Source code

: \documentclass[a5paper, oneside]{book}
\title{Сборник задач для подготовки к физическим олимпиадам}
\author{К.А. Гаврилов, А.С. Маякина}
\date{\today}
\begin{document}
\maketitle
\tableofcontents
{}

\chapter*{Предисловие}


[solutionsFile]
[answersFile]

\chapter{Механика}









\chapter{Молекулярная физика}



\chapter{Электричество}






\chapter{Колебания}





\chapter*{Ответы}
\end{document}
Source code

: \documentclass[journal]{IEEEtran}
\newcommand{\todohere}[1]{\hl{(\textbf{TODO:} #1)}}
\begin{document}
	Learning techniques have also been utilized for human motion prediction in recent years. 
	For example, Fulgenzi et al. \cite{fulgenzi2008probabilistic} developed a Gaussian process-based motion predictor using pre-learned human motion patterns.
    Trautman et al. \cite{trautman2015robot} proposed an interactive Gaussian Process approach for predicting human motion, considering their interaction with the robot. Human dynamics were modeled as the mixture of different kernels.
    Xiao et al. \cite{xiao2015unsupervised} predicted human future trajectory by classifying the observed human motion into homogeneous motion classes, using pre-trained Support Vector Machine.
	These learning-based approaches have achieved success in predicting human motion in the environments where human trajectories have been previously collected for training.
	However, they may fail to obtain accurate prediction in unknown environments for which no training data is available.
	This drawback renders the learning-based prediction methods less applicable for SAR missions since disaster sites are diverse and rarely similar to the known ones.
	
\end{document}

+===+

What you should do: Could you restate every record word for word?

Answer to the exercise:
Source code

: \documentclass[a5paper, oneside]{book}
\title{Сборник задач для подготовки к физическим олимпиадам}
\author{К.А. Гаврилов, А.С. Маякина}
\date{\today}
\begin{document}
\maketitle
\tableofcontents
{}

\chapter*{Предисловие}


[solutionsFile]
[answersFile]

\chapter{Механика}









\chapter{Молекулярная физика}



\chapter{Электричество}






\chapter{Колебания}





\chapter*{Ответы}
\end{document}
Source code

: \documentclass[journal]{IEEEtran}
\newcommand{\todohere}[1]{\hl{(\textbf{TODO:} #1)}}
\begin{document}
	Learning techniques have also been utilized for human motion prediction in recent years. 
	For example, Fulgenzi et al. \cite{fulgenzi2008probabilistic} developed a Gaussian process-based motion predictor using pre-learned human motion patterns.
    Trautman et al. \cite{trautman2015robot} proposed an interactive Gaussian Process approach for predicting human motion, considering their interaction with the robot. Human dynamics were modeled as the mixture of different kernels.
    Xiao et al. \cite{xiao2015unsupervised} predicted human future trajectory by classifying the observed human motion into homogeneous motion classes, using pre-trained Support Vector Machine.
	These learning-based approaches have achieved success in predicting human motion in the environments where human trajectories have been previously collected for training.
	However, they may fail to obtain accurate prediction in unknown environments for which no training data is available.
	This drawback renders the learning-based prediction methods less applicable for SAR missions since disaster sites are diverse and rarely similar to the known ones.
	
\end{document}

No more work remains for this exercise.